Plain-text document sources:
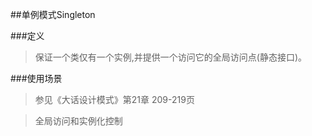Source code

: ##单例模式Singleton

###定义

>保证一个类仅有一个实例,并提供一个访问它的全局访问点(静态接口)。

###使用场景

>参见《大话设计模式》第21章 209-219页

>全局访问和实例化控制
--
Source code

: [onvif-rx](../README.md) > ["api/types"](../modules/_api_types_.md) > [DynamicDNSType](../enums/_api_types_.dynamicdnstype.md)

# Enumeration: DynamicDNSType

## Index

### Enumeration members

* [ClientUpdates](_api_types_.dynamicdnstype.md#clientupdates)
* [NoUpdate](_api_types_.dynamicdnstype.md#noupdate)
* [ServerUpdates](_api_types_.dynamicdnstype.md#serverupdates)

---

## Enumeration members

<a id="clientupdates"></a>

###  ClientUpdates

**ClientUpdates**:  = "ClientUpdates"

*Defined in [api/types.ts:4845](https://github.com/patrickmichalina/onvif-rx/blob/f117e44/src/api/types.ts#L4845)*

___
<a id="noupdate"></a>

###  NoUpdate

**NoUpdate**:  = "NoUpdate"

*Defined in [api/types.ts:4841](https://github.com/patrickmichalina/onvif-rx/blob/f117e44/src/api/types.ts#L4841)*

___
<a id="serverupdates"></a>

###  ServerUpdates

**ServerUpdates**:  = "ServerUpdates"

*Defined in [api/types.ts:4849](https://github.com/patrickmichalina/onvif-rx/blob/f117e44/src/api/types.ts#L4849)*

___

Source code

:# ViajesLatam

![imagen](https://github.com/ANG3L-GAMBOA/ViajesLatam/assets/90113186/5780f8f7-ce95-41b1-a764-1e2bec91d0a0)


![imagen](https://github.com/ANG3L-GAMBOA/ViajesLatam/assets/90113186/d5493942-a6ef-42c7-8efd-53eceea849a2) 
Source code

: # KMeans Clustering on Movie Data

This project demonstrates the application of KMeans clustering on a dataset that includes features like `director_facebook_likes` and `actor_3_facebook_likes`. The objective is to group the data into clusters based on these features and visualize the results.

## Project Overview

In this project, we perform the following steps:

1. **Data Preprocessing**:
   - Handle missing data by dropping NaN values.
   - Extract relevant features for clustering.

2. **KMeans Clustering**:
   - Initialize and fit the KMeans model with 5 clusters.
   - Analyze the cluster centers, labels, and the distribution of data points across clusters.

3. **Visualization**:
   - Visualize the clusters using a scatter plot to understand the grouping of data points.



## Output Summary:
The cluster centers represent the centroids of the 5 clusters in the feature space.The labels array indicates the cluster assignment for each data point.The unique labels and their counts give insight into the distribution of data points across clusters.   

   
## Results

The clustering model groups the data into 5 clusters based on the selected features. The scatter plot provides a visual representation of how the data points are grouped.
---
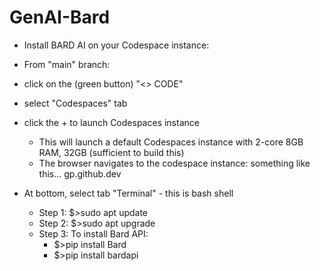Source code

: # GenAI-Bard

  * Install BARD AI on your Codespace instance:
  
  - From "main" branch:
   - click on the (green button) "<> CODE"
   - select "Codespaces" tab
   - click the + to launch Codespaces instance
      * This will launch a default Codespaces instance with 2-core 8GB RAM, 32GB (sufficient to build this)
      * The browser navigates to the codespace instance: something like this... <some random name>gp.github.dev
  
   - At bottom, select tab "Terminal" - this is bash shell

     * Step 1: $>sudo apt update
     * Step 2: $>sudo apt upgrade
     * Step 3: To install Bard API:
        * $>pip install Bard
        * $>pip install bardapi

__ACTIVITY__.
Among the records, find every line holding the word "launch" and copy it.

__RESPONSE TO THE EXERCISE__.
   - click the + to launch Codespaces instance
      * This will launch a default Codespaces instance with 2-core 8GB RAM, 32GB (sufficient to build this)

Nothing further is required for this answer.